((

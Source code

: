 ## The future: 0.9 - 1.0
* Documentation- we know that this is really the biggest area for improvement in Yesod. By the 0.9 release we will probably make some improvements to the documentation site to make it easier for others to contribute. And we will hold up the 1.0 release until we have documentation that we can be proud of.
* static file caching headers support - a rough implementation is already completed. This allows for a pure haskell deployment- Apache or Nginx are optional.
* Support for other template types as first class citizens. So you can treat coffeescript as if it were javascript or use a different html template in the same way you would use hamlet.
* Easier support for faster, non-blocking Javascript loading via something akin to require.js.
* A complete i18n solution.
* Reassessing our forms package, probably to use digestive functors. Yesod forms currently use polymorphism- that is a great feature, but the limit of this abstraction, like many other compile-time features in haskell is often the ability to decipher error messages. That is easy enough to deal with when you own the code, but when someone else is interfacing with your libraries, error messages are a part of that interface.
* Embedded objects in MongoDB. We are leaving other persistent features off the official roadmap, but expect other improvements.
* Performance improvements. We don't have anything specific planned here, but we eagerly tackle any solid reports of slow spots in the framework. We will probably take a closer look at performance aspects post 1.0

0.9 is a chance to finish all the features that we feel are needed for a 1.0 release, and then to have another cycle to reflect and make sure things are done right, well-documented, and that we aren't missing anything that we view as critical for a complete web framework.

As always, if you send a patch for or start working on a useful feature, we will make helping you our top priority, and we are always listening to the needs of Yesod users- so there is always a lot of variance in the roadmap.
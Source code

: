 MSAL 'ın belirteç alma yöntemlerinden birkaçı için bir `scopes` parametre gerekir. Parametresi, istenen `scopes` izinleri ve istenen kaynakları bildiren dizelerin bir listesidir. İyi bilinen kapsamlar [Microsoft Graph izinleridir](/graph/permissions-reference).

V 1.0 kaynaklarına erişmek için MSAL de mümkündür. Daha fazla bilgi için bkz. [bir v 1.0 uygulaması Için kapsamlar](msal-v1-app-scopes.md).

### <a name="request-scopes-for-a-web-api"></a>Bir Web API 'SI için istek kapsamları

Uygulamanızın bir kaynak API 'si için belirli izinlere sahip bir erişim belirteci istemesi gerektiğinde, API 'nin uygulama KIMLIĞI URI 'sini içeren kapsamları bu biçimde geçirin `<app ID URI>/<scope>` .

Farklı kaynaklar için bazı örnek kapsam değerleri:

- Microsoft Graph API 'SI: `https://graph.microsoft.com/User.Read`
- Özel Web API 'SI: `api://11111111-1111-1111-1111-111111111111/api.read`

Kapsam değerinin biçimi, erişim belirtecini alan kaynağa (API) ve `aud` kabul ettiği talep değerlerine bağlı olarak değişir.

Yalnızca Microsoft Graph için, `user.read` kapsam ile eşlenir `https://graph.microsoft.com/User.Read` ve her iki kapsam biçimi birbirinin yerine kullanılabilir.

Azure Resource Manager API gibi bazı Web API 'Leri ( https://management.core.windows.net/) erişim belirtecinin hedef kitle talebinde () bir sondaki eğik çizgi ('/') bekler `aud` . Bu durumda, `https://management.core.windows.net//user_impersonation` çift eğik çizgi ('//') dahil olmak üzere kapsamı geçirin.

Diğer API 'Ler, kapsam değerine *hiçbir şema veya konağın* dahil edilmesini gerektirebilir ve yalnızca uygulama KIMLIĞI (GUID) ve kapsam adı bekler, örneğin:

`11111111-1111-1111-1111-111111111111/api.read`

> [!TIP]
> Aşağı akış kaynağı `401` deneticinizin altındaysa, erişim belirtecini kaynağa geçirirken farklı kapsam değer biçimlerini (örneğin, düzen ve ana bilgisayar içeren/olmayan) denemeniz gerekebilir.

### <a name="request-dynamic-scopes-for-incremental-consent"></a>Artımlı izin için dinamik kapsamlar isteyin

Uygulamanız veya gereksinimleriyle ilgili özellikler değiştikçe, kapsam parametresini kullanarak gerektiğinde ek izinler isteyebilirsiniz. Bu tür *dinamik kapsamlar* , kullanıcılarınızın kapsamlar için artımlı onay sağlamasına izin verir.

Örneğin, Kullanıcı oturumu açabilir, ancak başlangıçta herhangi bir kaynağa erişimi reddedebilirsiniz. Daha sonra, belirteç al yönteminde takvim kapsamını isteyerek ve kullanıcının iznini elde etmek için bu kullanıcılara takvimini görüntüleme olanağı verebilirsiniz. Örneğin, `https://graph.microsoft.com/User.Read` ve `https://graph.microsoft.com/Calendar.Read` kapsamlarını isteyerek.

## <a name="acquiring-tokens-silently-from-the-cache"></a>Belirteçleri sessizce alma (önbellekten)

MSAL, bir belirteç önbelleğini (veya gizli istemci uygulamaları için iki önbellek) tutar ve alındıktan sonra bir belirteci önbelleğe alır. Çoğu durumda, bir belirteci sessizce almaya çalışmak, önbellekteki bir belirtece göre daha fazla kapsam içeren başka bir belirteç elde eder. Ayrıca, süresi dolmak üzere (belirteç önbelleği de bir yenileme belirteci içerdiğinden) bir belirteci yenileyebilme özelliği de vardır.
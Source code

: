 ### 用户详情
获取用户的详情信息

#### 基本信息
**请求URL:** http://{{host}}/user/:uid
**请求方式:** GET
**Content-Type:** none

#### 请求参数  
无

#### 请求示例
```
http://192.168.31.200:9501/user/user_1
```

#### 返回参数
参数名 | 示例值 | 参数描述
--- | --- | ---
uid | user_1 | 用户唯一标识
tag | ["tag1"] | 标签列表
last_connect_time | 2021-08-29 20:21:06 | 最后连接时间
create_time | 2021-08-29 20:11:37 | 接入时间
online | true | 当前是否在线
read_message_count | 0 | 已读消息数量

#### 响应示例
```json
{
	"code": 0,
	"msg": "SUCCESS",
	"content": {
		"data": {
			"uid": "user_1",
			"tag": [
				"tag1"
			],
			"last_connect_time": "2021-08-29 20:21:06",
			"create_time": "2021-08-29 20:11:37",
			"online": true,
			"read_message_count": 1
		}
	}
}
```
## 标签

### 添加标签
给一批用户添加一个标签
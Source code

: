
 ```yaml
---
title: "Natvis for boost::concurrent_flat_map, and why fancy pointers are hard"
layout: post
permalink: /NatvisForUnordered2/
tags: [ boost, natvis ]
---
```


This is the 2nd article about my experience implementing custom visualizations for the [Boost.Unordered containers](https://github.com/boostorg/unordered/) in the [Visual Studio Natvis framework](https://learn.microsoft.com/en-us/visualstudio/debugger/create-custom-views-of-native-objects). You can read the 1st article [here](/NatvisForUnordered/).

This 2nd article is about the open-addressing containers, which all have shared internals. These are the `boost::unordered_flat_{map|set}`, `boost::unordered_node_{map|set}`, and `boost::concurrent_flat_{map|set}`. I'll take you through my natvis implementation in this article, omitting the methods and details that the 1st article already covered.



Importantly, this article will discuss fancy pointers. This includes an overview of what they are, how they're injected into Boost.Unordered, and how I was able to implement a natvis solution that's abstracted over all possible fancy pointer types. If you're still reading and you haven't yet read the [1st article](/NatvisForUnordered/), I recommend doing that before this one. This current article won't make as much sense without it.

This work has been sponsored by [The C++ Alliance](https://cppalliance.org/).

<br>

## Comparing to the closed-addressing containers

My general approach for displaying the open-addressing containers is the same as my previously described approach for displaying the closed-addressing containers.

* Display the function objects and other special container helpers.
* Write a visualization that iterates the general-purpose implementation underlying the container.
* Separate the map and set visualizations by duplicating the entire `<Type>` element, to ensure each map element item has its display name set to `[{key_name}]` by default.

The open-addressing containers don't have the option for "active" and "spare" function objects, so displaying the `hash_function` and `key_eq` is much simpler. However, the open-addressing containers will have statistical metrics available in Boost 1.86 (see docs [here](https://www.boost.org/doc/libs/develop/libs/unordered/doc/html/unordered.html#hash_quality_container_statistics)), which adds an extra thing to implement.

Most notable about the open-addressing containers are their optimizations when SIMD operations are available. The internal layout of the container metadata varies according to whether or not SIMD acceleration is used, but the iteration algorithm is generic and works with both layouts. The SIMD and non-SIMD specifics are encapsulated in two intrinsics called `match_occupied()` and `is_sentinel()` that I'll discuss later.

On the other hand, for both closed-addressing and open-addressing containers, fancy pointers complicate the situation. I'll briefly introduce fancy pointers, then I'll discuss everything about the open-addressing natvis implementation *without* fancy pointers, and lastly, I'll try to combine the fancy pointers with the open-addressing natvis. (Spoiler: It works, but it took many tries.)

))

### PROBLEM TO WORK ON
Each line in the listing above either holds the string "graph" or does not; state how many do, giving the number only.

### SOLUTION TO THIS EXERCISE
4